### Try it
All lines in the records that carry the string "budget" are to be shown.

### Records from a data collection
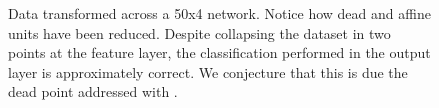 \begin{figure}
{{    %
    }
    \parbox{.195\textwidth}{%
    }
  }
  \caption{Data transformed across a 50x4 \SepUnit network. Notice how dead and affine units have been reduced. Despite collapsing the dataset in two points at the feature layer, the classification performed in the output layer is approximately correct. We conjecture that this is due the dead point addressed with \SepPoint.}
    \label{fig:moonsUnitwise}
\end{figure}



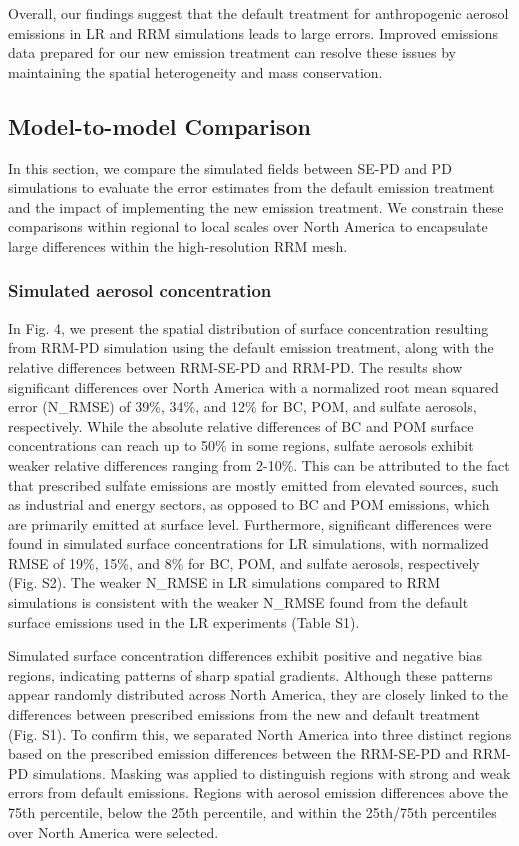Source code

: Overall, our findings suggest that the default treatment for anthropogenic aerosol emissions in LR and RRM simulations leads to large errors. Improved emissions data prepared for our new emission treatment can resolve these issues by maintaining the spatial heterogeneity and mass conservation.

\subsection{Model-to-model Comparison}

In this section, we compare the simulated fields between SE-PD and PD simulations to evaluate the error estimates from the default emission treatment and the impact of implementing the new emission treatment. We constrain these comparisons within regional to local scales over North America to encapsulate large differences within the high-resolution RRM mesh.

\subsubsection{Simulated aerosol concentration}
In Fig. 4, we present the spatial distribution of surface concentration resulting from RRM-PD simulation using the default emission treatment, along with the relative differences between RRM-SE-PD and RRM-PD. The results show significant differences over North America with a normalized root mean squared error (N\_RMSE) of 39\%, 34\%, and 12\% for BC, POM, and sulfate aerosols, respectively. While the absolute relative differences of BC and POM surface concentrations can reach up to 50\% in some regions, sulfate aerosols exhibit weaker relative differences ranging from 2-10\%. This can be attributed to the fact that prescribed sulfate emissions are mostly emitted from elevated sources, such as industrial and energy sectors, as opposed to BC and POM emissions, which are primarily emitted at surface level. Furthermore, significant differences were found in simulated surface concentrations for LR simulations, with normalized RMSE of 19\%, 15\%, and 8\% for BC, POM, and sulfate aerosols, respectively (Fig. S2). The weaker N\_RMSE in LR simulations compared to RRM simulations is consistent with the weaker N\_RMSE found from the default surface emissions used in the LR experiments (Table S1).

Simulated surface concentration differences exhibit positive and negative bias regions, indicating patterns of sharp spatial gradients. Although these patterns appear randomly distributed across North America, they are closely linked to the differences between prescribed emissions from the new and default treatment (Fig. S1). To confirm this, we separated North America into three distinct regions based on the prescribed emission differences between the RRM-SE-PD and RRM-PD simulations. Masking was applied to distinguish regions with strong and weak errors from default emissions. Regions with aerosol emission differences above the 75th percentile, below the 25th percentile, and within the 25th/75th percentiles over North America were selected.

--

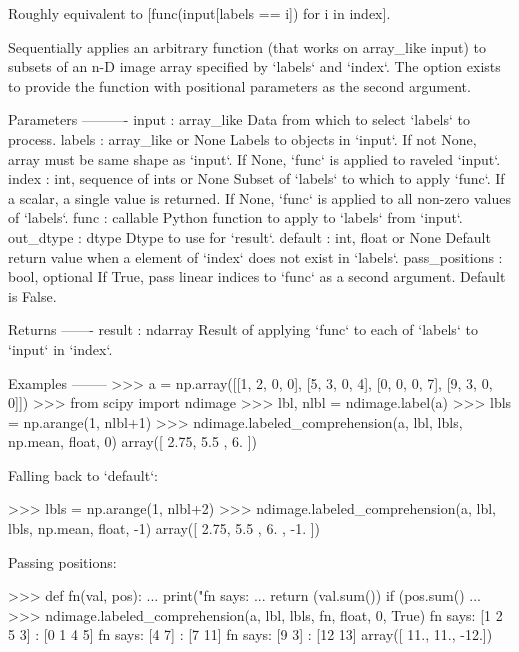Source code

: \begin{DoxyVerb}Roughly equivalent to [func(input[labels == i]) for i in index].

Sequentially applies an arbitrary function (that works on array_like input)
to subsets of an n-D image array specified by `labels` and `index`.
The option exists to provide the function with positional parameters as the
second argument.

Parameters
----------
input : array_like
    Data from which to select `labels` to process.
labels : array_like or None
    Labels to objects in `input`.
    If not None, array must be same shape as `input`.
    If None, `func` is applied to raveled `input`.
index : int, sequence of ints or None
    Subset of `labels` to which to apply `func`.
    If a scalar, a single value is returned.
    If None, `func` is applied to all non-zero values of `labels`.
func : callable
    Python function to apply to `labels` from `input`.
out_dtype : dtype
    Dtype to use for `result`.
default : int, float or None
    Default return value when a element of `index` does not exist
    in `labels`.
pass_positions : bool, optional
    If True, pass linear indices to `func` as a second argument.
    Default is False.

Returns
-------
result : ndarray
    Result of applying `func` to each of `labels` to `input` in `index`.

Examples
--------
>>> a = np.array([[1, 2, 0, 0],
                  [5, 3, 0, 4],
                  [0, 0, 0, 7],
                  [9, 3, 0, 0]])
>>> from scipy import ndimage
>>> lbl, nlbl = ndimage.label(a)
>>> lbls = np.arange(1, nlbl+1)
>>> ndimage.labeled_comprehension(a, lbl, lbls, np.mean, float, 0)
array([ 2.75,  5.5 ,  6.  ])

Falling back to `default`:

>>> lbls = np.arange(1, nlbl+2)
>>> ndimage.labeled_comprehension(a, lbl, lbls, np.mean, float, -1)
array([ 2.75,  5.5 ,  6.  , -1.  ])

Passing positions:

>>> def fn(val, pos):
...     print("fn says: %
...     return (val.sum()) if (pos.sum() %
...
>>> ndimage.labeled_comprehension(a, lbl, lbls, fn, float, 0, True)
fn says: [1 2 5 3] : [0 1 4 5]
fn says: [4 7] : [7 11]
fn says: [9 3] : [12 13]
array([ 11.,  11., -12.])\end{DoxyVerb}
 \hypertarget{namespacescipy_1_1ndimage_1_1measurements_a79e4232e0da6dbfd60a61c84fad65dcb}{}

---

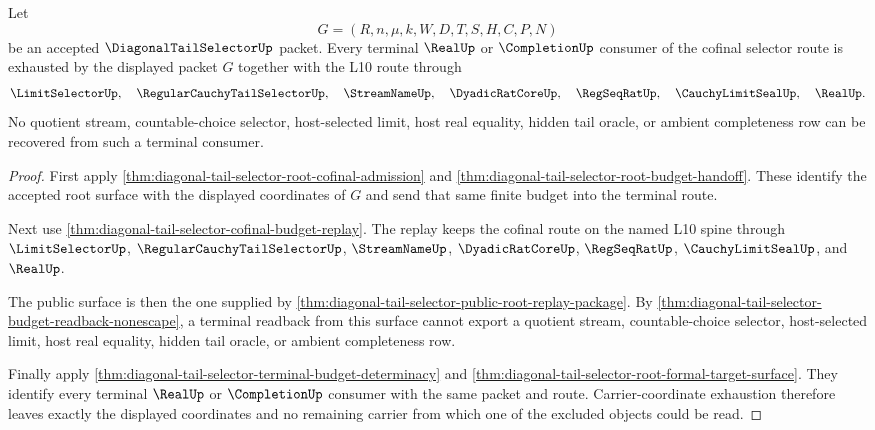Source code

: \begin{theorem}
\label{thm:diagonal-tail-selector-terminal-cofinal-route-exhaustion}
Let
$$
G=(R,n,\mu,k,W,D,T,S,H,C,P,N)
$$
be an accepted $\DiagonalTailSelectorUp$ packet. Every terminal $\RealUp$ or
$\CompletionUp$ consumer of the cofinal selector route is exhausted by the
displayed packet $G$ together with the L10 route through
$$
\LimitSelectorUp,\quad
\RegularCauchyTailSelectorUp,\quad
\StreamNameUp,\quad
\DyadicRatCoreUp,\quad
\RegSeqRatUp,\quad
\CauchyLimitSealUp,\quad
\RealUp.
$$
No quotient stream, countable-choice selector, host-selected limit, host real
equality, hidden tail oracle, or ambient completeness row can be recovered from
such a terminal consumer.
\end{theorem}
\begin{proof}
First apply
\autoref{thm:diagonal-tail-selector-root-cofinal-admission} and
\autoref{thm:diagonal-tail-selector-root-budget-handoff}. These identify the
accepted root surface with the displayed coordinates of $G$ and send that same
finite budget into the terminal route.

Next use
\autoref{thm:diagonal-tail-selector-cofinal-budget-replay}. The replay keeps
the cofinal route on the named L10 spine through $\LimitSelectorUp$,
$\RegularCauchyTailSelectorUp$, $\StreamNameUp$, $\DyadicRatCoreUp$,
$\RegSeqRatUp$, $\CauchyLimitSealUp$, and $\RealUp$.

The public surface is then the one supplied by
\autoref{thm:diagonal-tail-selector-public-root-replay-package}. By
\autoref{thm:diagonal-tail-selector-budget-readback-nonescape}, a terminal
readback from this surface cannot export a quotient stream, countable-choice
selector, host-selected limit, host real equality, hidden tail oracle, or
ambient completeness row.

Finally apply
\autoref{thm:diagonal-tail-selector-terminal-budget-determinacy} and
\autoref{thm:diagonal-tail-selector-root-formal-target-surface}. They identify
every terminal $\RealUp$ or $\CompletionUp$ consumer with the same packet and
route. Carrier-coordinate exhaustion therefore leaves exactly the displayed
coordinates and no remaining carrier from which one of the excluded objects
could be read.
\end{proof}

### Completed task
\autoref{thm:diagonal-tail-selector-root-budget-handoff}. These identify the
finite budget into the terminal route.
\autoref{thm:diagonal-tail-selector-cofinal-budget-replay}. The replay keeps
\autoref{thm:diagonal-tail-selector-budget-readback-nonescape}, a terminal
\autoref{thm:diagonal-tail-selector-terminal-budget-determinacy} and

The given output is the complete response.